NRs are modular proteins formed by ligand (LBD) and DNA (DBD) binding domains that display intrinsic activity in vitro. In vivo, they form dimeric complexes, such as the PPARγ-RXRα complex, that bind to DNA and show allosteric interdomains communication (top and right panels). RXR ligands, such as 9-cis-retinoic acid (RTAC), can cross-activate PPAR by inducing conformational changes in its activation function-2 (AF-2) region, comprising the helix 12 (H12) in the LBD. Synergistic cross-activation is known to take place when PPAR is bound to one of its own bona fide ligands, such as clofibric acid (CLO, illustrative histograms reproduced from ref. 23).

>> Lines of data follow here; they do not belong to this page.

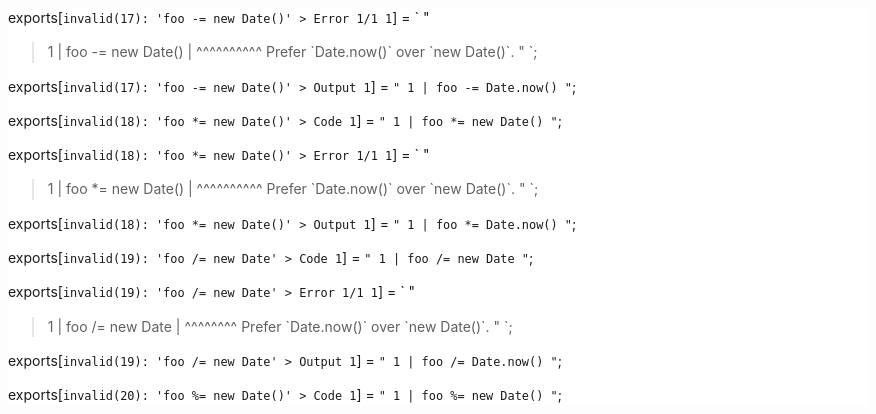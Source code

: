 exports[`invalid(17): 'foo -= new Date()' > Error 1/1 1`] = `
"
> 1 | foo -= new Date()
    |        ^^^^^^^^^^ Prefer \`Date.now()\` over \`new Date()\`.
"
`;

exports[`invalid(17): 'foo -= new Date()' > Output 1`] = `
"
  1 | foo -= Date.now()
"
`;

exports[`invalid(18): 'foo *= new Date()' > Code 1`] = `
"
  1 | foo *= new Date()
"
`;

exports[`invalid(18): 'foo *= new Date()' > Error 1/1 1`] = `
"
> 1 | foo *= new Date()
    |        ^^^^^^^^^^ Prefer \`Date.now()\` over \`new Date()\`.
"
`;

exports[`invalid(18): 'foo *= new Date()' > Output 1`] = `
"
  1 | foo *= Date.now()
"
`;

exports[`invalid(19): 'foo /= new Date' > Code 1`] = `
"
  1 | foo /= new Date
"
`;

exports[`invalid(19): 'foo /= new Date' > Error 1/1 1`] = `
"
> 1 | foo /= new Date
    |        ^^^^^^^^ Prefer \`Date.now()\` over \`new Date()\`.
"
`;

exports[`invalid(19): 'foo /= new Date' > Output 1`] = `
"
  1 | foo /= Date.now()
"
`;

exports[`invalid(20): 'foo %= new Date()' > Code 1`] = `
"
  1 | foo %= new Date()
"
`;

As observed for other NRs (such as glucocorticoid, estrogen and vitamin D receptors), transcriptional activity can be modulated by the DNA sequence (illustrative histograms reproduced from ref. 21), suggesting allosteric communications between the DNA and the AF-2 region. The PPARγ LBD (bottom left panel) differs from other NRs by having an extra helix (H2’) followed by an extremely large and flexible Ω-loop. Full agonists, such as rosiglitazone (BRL), activate the AF-2 region by forming a direct interaction with the H12, while partial agonists (such as GQ-16) do not make direct contact with H12, indicating alternative allosteric mechanisms that may involve the Ω-loop and H2’ flexible regions.